The Securities and Exchange Commission has granted no-action relief to allow index funds to become non-diversified as a result of market changes to the underlying index components.

Without the relief, according to Cipperman Compliance Services, “an index fund that tracks a third-party index would have to obtain shareholder approval to change its status from diversified to non-diversified when certain underlying component securities increased in value such that they would make up more than 5% of the portfolio.”

Cipperman stated that the non-diversified issue “has dogged large index funds and ETFs for the last couple of years as the FAANG securities have increased in market value as compared to other index components.”

FAANG refers to the market’s five most popular and best-performing tech stocks — Facebook, Apple, Amazon, Netflix and Alphabet’s Google.

The relief would require prospectus disclosure that the fund could become non-diversified during these periods, Cipperman said, and the fund would still be constrained by the diversification requirements of the tax code and the applicable exchange on which it is traded.

The SEC’s Monday no-action letter was written in response to a request from Stradley Ronon.
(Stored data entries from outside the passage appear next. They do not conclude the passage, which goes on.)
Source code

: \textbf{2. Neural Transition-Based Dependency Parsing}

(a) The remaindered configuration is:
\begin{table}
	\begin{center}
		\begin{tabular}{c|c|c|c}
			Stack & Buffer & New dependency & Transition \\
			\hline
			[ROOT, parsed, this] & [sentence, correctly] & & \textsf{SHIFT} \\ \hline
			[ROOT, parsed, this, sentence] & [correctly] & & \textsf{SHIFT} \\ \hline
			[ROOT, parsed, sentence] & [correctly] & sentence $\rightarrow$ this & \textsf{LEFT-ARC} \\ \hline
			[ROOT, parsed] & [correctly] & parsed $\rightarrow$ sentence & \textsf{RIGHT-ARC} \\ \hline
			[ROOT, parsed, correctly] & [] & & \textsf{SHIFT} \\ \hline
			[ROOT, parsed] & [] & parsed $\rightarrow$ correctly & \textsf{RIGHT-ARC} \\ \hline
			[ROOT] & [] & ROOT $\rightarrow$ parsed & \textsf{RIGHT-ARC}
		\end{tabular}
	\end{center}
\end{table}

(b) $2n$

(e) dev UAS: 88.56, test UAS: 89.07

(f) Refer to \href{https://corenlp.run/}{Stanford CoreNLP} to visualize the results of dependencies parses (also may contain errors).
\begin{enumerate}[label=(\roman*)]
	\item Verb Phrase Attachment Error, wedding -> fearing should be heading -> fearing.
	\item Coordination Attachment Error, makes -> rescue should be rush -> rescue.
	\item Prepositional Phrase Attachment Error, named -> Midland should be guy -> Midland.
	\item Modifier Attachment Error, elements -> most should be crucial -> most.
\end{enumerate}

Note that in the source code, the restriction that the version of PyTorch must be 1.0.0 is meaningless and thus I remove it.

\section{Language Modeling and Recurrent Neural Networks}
The law firm told the securities regulator that in the past year, a few constituents of certain large-cap U.S. equity growth broad-based indexes have grown to each represent more than 5% of those indexes — in some cases, more than 25%.

As a result, index-based funds that track those indexes and hold themselves out as diversified companies “may become non-diversified companies, as defined in Section 5(b)(2) of the 1940 Act.”

The law firm’s concern is “that an index-based fund, solely as a result of tracking its target broad-based index, would cease to be a diversified company as a result of a change in relative market capitalization or index weighting of one or more constituents of the index,” according to the letter.

Stradley Ronon said the “relief is consistent with the expectations of investors in an index-based fund, will minimize portfolio disruption and unnecessary costs, and will provide appropriate investor protections, including disclosure.”